■ **YOUR ASSIGNMENT**: From the data underneath, reproduce exactly the stretch that begins at the line with "método que indica" and ends after the line with "tendremos el ancho".

■ **DATA EXTRACT**:
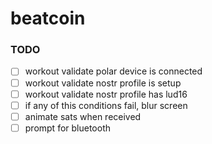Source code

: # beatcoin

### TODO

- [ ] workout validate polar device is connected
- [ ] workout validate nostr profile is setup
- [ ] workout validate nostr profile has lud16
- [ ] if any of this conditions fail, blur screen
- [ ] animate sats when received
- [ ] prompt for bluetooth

...

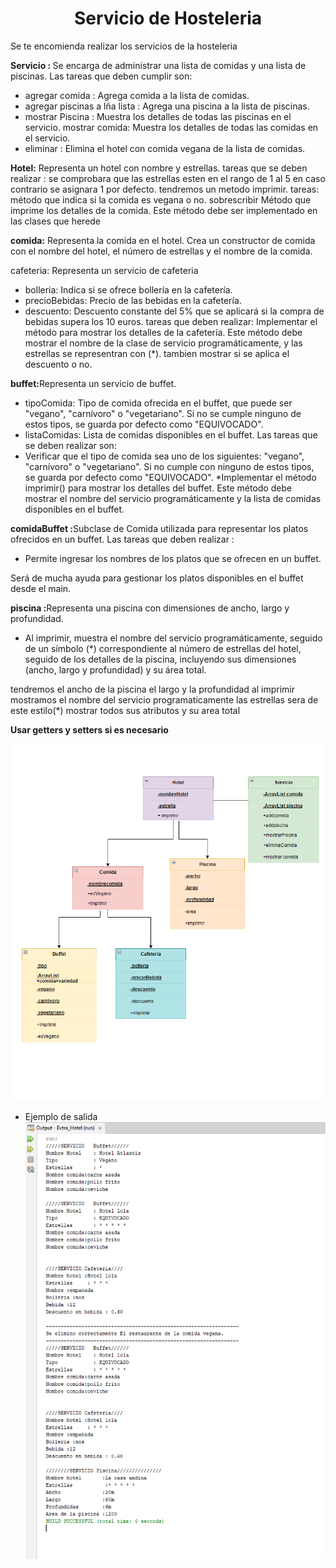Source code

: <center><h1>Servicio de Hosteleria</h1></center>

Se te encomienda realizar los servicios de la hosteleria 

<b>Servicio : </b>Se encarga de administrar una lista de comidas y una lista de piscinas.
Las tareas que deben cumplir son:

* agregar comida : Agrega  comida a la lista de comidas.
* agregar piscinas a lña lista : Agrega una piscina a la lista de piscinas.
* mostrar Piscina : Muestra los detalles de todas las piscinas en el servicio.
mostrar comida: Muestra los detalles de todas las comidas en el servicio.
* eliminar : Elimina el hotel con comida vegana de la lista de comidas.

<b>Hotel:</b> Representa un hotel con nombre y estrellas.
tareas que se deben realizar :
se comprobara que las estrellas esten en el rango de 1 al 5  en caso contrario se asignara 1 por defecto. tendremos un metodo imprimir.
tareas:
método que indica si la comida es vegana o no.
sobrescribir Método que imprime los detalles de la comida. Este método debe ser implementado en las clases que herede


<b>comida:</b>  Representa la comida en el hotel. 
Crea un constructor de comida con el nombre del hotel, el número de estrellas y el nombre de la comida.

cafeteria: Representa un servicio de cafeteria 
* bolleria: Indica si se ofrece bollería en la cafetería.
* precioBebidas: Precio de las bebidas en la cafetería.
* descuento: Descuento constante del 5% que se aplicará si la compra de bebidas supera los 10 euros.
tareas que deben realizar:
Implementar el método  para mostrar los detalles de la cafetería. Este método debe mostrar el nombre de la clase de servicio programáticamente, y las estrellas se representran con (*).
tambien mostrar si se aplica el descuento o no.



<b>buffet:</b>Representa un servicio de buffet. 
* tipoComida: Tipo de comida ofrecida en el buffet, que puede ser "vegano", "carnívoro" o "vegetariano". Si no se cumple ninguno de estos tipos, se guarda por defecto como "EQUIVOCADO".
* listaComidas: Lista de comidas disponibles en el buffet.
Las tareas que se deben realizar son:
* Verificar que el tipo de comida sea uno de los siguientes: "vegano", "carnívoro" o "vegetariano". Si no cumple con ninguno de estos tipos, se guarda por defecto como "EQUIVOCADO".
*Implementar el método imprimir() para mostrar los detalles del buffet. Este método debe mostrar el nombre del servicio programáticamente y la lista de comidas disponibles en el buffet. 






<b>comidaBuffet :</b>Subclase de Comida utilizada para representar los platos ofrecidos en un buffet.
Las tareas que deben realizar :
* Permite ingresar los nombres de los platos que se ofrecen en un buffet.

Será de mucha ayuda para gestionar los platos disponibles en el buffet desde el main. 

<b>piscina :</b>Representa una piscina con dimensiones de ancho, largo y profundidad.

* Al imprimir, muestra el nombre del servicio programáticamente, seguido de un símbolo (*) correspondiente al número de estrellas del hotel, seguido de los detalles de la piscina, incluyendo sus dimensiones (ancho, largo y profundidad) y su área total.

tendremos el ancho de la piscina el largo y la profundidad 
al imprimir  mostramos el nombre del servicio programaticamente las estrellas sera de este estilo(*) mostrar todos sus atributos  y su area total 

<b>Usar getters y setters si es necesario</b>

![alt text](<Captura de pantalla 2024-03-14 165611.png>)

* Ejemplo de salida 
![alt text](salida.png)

■ **OUTPUT FOR THIS EXERCISE**:
método que indica si la comida es vegana o no.
sobrescribir Método que imprime los detalles de la comida. Este método debe ser implementado en las clases que herede


<b>comida:</b>  Representa la comida en el hotel. 
Crea un constructor de comida con el nombre del hotel, el número de estrellas y el nombre de la comida.

cafeteria: Representa un servicio de cafeteria 
* bolleria: Indica si se ofrece bollería en la cafetería.
* precioBebidas: Precio de las bebidas en la cafetería.
* descuento: Descuento constante del 5% que se aplicará si la compra de bebidas supera los 10 euros.
tareas que deben realizar:
Implementar el método  para mostrar los detalles de la cafetería. Este método debe mostrar el nombre de la clase de servicio programáticamente, y las estrellas se representran con (*).
tambien mostrar si se aplica el descuento o no.



<b>buffet:</b>Representa un servicio de buffet. 
* tipoComida: Tipo de comida ofrecida en el buffet, que puede ser "vegano", "carnívoro" o "vegetariano". Si no se cumple ninguno de estos tipos, se guarda por defecto como "EQUIVOCADO".
* listaComidas: Lista de comidas disponibles en el buffet.
Las tareas que se deben realizar son:
* Verificar que el tipo de comida sea uno de los siguientes: "vegano", "carnívoro" o "vegetariano". Si no cumple con ninguno de estos tipos, se guarda por defecto como "EQUIVOCADO".
*Implementar el método imprimir() para mostrar los detalles del buffet. Este método debe mostrar el nombre del servicio programáticamente y la lista de comidas disponibles en el buffet. 






<b>comidaBuffet :</b>Subclase de Comida utilizada para representar los platos ofrecidos en un buffet.
Las tareas que deben realizar :
* Permite ingresar los nombres de los platos que se ofrecen en un buffet.

Será de mucha ayuda para gestionar los platos disponibles en el buffet desde el main. 

<b>piscina :</b>Representa una piscina con dimensiones de ancho, largo y profundidad.

* Al imprimir, muestra el nombre del servicio programáticamente, seguido de un símbolo (*) correspondiente al número de estrellas del hotel, seguido de los detalles de la piscina, incluyendo sus dimensiones (ancho, largo y profundidad) y su área total.

tendremos el ancho de la piscina el largo y la profundidad 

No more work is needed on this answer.